Vision Transformers (ViTs) have achieved state-of-the-art performance in image classification, yet their attention mechanisms often remain opaque and exhibit dense, non-structured behaviors. In this work, we adapt our previously proposed SVD-Inspired Attention (SVDA) mechanism to the ViT architecture, introducing a geometrically grounded formulation that enhances interpretability, sparsity, and spectral structure. We apply the use of interpretability indicators -- originally proposed with SVDA -- to monitor attention dynamics during training and assess structural properties of the learned representations. Experimental evaluations on four widely used benchmarks -- CIFAR-10, FashionMNIST, CIFAR-100, and ImageNet-100 -- demonstrate that SVDA consistently yields more interpretable attention patterns without sacrificing classification accuracy. While the current framework offers descriptive insights rather than prescriptive guidance, our results establish SVDA as a comprehensive and informative tool for analyzing and developing structured attention models in computer vision. This work lays the foundation for future advances in explainable AI, spectral diagnostics, and attention-based model compression.
Paper Structure (13 sections, 1 equation, 4 figures)

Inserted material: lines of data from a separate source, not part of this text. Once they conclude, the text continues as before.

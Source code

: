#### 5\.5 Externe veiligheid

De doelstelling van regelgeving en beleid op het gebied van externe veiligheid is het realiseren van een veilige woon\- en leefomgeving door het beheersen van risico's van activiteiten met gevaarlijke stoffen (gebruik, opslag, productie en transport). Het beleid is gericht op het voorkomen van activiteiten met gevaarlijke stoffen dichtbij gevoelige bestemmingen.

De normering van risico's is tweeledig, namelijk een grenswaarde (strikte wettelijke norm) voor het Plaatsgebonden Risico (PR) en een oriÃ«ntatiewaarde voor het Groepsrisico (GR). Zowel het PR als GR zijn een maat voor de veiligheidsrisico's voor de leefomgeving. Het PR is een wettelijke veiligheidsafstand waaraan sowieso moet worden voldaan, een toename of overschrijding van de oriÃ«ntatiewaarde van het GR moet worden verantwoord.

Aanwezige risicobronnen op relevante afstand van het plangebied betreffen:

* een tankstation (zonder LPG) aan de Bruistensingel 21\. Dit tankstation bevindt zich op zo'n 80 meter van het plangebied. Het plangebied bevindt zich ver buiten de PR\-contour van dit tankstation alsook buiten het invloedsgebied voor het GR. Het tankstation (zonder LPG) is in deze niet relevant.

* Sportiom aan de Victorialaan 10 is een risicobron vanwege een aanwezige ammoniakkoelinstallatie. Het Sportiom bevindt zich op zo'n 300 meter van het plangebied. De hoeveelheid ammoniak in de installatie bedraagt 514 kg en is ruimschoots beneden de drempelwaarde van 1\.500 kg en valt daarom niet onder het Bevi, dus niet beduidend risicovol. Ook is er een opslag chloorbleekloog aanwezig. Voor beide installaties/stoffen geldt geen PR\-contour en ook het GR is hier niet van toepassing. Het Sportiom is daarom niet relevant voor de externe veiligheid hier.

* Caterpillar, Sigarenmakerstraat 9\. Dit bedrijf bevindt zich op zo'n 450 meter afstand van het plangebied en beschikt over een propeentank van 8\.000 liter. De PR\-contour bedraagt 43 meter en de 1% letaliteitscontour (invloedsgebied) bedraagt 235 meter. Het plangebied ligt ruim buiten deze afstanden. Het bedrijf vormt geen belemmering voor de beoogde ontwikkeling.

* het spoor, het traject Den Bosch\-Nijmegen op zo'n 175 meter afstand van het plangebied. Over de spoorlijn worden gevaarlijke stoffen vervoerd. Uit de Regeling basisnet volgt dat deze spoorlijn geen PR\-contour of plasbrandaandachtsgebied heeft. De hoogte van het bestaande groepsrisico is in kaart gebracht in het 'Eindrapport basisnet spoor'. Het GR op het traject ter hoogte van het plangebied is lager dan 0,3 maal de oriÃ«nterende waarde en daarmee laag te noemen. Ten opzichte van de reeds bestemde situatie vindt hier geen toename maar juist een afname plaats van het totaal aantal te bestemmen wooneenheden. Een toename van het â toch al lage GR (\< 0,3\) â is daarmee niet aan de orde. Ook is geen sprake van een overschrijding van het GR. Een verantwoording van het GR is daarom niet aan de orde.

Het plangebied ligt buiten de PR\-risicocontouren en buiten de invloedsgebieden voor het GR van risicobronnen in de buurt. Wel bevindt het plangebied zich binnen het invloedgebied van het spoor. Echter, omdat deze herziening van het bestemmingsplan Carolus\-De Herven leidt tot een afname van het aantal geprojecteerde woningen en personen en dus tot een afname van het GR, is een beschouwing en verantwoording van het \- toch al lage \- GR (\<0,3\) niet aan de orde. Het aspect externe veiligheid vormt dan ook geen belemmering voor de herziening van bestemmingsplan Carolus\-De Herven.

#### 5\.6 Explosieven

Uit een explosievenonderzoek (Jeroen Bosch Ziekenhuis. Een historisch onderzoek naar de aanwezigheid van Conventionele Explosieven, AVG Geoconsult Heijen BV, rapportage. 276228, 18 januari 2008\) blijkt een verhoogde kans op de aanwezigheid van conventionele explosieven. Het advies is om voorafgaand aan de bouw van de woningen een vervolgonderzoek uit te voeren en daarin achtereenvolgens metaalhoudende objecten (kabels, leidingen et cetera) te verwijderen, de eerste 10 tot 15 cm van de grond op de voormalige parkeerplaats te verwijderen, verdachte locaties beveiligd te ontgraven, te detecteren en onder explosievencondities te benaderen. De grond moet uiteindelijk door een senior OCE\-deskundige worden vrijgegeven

This paper contains 13 sections, 1 equation, 4 figures.

Figures (4)

  • Figure 1: Accuracy over epochs for baseline and SVDA models across all datasets. The two models show nearly identical learning trajectories.
  • Figure 2: Training time per epoch for baseline and SVDA models. SVDA introduces an average overhead of approximately 17% due to its additional spectral normalization and modulation steps.
  • Figure 3: SVDA interpretability and structural attention diagnostics across datasets and interpretability indicators (part 1 of 2): (a) Spectral Entropy evolution per epoch; (b) Spectral Entropy per layer; (c) Effective Rank evolution per epoch; (d) Effective Rank per layer; (e) Angular Alignment evolution per epoch; (f) Angular Alignment per layer.
  • Figure 4: SVDA interpretability and structural attention diagnostics across datasets and interpretability indicators (part 2 of 2): (g) Selectivity Index evolution per epoch; (h) Selectivity Index per layer; (i) Spectral Sparsity evolution per epoch; (j) Spectral Sparsity per layer; (k) Perturbation Robustness evolution per epoch; (l) Perturbation Robustness per layer.